_DESCRIPTION OF THE TASK:_
I'd like every line from the material below that has "modules" in it.

_SOURCE DATA:_
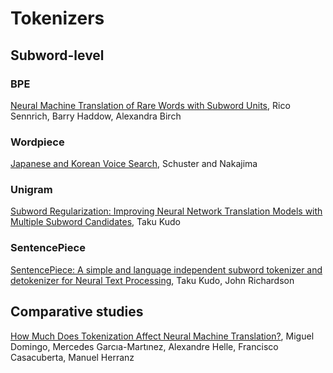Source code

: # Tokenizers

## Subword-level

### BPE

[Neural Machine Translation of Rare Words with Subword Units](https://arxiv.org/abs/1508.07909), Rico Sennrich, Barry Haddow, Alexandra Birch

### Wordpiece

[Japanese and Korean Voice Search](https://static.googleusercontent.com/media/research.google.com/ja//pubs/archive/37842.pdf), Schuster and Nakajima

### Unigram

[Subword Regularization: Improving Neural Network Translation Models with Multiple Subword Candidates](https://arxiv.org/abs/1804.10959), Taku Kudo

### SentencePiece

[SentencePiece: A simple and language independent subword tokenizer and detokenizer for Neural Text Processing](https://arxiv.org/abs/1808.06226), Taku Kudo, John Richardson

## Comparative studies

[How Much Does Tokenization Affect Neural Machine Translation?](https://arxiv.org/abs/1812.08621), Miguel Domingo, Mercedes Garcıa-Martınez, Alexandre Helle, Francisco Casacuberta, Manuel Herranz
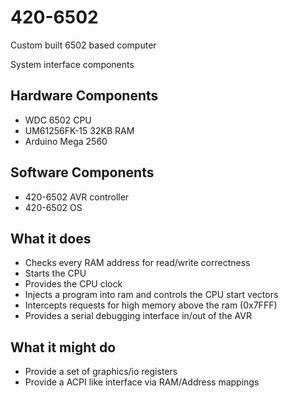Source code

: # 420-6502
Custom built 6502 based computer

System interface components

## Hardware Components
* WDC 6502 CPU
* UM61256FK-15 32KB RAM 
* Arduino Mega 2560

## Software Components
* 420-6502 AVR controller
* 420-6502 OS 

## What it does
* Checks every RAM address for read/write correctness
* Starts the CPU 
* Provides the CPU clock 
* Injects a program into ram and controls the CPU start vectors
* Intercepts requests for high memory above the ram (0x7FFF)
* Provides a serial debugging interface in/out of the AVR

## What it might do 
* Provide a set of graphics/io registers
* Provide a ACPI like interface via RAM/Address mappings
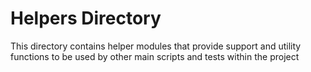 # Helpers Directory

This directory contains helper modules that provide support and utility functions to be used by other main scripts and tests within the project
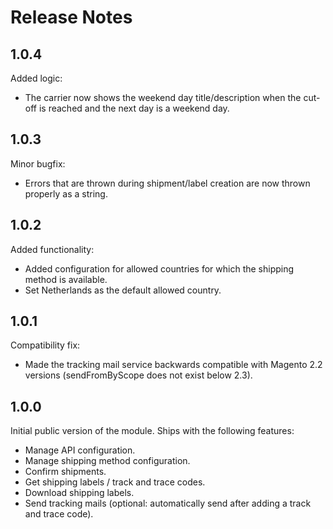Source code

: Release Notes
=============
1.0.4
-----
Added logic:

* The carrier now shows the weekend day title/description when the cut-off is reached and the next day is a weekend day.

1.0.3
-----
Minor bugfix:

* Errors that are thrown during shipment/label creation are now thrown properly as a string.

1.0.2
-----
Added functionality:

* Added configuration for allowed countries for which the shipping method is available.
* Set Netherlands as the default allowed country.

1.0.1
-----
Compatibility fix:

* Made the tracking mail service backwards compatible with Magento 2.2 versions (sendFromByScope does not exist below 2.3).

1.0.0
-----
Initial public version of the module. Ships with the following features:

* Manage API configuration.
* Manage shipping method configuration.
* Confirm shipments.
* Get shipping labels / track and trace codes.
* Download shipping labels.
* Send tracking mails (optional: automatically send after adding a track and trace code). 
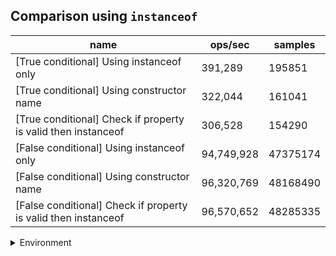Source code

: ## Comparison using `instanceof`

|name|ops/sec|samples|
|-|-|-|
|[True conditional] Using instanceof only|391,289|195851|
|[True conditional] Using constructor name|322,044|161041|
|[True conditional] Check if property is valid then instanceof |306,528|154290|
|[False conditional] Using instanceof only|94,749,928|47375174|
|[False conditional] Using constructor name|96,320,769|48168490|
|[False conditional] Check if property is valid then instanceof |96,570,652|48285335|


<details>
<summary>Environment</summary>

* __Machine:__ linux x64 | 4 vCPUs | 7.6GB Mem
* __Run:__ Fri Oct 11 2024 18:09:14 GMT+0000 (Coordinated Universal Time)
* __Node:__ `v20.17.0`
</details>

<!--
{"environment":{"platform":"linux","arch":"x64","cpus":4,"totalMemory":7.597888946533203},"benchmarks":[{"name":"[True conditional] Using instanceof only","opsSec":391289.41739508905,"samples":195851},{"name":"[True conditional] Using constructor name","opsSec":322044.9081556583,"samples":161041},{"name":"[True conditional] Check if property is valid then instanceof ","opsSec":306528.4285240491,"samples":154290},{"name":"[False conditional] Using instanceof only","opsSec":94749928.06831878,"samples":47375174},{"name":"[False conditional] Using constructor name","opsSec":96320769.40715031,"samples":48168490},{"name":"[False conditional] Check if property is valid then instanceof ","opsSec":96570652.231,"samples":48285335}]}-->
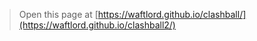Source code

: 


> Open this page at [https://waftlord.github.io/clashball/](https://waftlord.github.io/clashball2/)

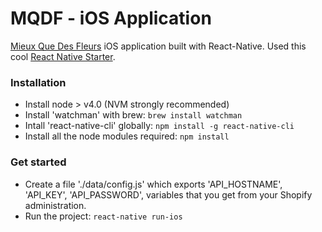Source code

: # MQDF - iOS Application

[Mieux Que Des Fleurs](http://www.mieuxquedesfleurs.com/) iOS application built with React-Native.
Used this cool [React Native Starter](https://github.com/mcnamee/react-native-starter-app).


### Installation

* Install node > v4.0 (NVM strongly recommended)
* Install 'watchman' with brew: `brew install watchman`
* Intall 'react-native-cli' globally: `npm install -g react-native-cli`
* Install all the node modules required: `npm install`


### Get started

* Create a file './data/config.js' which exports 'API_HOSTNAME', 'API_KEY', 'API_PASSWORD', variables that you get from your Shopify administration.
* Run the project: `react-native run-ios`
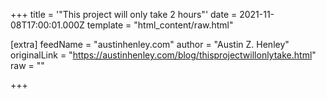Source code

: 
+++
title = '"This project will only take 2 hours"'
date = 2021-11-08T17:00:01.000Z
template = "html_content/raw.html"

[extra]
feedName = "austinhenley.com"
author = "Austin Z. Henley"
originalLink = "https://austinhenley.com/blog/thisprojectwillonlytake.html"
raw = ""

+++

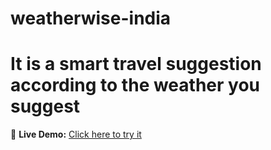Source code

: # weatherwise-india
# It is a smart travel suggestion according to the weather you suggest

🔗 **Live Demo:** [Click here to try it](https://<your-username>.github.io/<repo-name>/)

_REPLY:_
This directory contains helper modules that provide support and utility functions to be used by other main scripts and tests within the project
* Install all the node modules required: `npm install`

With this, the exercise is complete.